### About this exercise
Your answer should be a single number: the count of lines in the entries below that contain "ISPs".
________________________________________
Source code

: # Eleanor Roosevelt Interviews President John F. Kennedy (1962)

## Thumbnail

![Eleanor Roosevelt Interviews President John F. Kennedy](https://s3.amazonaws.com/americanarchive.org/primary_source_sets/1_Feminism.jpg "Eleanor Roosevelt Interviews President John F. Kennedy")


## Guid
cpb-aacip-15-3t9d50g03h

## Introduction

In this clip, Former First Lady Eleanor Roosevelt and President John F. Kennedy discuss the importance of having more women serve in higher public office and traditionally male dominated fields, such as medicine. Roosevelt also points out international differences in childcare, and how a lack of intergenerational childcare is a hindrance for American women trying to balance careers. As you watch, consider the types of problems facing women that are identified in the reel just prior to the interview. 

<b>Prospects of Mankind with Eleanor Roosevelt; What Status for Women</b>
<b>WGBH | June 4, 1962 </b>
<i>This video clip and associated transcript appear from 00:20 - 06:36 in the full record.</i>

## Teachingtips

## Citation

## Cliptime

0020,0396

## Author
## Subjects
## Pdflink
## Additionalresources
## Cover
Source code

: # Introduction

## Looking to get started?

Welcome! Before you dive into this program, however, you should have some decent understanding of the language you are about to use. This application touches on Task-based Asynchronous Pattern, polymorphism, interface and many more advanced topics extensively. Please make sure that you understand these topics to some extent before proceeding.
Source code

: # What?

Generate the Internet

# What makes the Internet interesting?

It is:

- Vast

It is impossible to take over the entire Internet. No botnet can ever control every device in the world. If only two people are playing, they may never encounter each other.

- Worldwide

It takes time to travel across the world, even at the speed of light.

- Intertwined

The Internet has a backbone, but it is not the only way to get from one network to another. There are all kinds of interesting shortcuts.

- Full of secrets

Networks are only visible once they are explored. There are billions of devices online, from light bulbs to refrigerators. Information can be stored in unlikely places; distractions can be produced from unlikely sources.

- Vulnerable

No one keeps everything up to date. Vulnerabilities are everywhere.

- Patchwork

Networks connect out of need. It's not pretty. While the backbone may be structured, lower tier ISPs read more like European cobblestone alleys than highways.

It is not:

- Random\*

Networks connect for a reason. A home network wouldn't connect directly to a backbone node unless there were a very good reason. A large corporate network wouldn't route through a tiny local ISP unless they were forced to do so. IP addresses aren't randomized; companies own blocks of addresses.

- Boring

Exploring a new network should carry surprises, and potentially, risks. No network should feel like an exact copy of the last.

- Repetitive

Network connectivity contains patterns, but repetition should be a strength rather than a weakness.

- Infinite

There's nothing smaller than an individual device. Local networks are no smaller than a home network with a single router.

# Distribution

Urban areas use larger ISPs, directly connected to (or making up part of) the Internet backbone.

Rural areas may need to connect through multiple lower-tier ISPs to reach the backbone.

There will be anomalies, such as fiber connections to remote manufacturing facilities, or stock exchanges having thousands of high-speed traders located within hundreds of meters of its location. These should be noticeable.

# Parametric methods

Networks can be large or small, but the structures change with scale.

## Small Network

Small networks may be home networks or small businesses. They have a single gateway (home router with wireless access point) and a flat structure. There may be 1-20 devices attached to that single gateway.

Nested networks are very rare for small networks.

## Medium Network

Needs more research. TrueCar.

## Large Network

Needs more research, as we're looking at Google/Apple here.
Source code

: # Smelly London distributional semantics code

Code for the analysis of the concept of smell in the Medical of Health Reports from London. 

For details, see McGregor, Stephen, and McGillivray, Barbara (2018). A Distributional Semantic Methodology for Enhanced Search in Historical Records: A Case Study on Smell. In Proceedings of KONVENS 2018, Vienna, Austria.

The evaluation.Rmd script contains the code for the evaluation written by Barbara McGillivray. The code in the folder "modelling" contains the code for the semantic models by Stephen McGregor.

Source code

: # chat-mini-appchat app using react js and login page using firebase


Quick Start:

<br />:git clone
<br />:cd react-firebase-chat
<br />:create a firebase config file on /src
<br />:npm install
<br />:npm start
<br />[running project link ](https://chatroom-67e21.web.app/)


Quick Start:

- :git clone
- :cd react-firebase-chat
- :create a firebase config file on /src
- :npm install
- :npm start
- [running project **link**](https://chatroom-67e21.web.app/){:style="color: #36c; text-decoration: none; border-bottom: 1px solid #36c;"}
________________________________________
### Output for this exercise
3